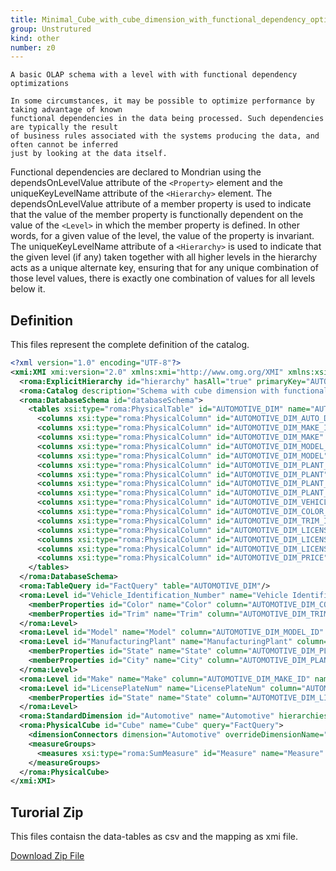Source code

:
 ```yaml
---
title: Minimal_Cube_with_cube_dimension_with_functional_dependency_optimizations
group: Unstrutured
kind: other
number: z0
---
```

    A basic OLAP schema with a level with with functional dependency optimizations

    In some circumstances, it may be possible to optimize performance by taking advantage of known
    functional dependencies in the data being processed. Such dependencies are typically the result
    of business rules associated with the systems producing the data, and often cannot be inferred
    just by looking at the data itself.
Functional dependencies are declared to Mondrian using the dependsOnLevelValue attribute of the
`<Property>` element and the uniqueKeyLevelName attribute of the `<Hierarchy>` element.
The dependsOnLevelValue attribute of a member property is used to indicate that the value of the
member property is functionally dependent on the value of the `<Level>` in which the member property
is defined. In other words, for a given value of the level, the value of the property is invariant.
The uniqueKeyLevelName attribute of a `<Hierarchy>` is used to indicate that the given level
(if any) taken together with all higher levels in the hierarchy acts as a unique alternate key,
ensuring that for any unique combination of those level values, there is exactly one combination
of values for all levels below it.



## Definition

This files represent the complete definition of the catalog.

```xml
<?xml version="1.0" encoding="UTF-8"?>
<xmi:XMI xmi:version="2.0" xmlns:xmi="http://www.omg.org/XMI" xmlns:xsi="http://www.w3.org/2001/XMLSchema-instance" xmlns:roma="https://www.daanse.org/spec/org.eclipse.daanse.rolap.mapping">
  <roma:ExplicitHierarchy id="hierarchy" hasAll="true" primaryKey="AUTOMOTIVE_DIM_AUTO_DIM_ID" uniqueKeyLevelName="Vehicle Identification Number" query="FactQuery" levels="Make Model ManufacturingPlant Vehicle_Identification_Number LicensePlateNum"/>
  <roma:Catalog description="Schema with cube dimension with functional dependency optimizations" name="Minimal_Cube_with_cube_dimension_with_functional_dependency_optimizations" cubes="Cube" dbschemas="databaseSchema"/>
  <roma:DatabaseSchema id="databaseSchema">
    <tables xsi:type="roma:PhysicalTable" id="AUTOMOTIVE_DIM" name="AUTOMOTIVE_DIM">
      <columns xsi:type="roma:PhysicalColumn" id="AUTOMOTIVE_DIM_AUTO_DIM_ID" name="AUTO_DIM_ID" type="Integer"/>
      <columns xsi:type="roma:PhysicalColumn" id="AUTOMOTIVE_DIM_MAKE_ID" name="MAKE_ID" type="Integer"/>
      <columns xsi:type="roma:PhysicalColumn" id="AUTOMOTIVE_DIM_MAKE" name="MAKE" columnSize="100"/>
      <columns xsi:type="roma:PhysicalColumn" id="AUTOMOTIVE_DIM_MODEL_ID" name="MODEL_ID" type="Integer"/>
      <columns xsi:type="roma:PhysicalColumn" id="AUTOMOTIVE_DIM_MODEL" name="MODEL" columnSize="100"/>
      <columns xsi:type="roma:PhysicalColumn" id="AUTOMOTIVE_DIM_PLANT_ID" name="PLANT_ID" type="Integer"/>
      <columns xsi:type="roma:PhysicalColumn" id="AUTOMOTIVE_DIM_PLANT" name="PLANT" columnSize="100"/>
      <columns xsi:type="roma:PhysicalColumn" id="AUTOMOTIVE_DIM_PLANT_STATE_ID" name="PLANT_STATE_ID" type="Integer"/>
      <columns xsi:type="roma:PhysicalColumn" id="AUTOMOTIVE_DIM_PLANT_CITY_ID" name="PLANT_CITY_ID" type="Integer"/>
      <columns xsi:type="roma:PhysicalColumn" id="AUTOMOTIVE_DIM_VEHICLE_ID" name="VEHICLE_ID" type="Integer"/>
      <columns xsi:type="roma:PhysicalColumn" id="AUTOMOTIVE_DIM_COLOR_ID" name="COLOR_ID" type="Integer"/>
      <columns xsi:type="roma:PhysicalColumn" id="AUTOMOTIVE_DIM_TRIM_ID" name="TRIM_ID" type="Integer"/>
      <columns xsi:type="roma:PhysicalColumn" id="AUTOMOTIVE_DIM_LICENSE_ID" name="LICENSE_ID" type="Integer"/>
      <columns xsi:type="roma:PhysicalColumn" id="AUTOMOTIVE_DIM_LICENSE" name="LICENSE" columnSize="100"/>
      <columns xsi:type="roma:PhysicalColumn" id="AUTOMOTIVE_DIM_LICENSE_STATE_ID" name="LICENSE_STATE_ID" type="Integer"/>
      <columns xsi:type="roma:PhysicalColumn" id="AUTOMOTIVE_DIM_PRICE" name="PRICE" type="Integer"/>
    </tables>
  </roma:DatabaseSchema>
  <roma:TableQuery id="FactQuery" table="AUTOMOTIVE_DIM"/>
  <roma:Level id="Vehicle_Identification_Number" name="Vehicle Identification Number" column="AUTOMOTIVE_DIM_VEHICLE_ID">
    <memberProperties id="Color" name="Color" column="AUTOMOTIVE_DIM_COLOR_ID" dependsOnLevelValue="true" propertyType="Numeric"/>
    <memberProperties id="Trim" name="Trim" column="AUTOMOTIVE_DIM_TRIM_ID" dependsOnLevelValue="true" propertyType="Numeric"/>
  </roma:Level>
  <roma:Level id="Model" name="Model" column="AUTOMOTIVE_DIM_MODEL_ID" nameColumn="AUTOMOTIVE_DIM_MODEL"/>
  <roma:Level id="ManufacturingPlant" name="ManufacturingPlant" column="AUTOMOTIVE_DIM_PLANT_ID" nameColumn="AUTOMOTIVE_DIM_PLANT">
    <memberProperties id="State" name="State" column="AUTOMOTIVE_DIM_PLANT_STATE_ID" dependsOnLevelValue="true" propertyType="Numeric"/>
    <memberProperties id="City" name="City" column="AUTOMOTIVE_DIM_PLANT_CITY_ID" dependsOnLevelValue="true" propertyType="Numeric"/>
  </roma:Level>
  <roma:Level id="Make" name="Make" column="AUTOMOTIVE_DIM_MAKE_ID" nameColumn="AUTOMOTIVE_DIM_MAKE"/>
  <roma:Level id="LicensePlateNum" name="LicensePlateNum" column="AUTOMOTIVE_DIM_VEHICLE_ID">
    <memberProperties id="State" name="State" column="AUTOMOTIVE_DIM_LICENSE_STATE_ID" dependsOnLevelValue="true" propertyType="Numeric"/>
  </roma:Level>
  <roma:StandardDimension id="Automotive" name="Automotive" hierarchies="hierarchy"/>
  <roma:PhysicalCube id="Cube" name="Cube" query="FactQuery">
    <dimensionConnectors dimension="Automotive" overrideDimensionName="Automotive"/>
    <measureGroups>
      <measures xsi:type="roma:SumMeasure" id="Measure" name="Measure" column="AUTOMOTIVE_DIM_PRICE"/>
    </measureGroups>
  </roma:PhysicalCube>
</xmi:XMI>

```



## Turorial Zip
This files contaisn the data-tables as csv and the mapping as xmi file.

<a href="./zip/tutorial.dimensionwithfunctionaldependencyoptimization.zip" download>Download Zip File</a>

==========

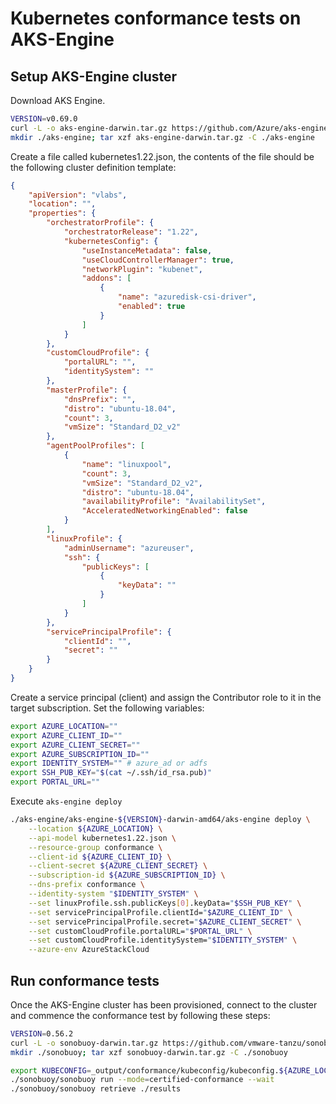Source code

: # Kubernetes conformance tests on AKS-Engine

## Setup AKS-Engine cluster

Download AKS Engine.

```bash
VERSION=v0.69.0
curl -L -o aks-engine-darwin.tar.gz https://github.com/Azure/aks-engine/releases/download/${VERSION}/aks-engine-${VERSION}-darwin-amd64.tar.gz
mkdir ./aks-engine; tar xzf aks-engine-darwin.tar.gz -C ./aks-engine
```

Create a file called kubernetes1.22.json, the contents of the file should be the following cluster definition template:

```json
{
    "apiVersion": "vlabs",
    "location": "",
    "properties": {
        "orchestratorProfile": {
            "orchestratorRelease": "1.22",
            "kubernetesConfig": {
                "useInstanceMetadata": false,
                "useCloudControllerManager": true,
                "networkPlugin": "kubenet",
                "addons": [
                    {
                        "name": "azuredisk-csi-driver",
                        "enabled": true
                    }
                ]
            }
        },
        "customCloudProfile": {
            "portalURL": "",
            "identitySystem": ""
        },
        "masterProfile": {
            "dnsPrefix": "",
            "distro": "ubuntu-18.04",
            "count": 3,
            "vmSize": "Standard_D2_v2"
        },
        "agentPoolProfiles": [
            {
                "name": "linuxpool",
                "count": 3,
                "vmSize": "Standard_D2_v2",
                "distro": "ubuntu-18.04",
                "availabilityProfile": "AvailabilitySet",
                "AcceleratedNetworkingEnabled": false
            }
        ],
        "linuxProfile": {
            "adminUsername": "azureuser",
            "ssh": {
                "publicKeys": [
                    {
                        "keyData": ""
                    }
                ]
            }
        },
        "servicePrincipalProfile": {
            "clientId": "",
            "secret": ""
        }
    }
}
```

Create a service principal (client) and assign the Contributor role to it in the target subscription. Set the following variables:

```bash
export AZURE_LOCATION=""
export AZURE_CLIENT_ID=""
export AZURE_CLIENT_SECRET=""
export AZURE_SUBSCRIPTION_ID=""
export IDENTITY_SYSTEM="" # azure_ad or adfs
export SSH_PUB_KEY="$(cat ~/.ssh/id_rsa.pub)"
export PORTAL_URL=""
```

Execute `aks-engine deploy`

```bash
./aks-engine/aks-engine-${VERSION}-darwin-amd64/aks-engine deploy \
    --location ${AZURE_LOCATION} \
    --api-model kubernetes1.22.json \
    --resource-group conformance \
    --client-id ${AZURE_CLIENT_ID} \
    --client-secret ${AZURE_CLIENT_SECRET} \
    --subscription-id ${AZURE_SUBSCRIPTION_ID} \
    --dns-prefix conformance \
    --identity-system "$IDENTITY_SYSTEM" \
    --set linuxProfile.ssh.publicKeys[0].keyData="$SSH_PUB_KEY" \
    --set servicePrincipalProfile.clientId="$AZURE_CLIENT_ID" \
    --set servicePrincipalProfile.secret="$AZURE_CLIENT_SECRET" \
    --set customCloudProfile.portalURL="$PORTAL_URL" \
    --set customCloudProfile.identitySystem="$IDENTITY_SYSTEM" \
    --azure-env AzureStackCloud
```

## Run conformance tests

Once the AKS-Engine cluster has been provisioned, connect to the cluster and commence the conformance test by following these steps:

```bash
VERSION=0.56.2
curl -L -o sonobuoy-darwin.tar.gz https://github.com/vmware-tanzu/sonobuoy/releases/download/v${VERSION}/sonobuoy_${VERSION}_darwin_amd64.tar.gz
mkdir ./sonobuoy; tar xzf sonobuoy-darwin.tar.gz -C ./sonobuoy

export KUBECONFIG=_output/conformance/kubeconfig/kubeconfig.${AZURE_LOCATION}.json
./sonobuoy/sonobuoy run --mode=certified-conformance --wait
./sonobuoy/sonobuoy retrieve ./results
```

==========

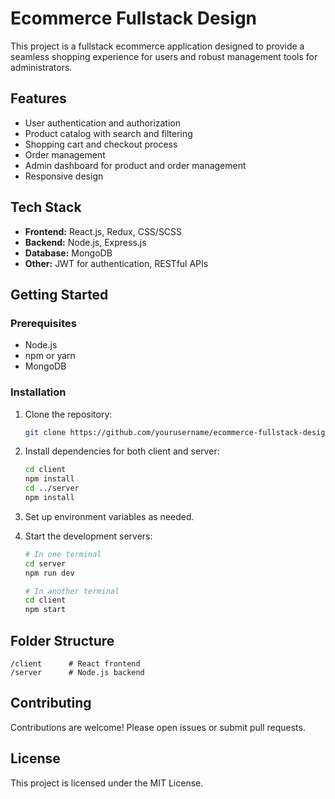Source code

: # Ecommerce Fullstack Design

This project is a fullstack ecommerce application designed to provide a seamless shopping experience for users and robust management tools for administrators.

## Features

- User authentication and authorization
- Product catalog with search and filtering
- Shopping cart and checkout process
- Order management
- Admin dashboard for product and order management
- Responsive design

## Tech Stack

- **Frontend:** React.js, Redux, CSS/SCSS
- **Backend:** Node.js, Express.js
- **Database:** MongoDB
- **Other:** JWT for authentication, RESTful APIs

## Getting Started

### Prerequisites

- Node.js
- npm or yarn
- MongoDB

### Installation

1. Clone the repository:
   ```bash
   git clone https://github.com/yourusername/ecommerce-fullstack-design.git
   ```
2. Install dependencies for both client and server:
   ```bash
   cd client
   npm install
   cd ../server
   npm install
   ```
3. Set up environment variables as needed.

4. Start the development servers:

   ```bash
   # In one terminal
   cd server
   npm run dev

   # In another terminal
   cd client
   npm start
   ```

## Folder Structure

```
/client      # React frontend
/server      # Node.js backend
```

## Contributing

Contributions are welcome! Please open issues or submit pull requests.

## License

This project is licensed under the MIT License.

==========

■ Task to carry out
Search the entries for the string "Create" and return each line where it turns up.

■ Response area
Create a file called kubernetes1.22.json, the contents of the file should be the following cluster definition template:
Create a service principal (client) and assign the Contributor role to it in the target subscription. Set the following variables:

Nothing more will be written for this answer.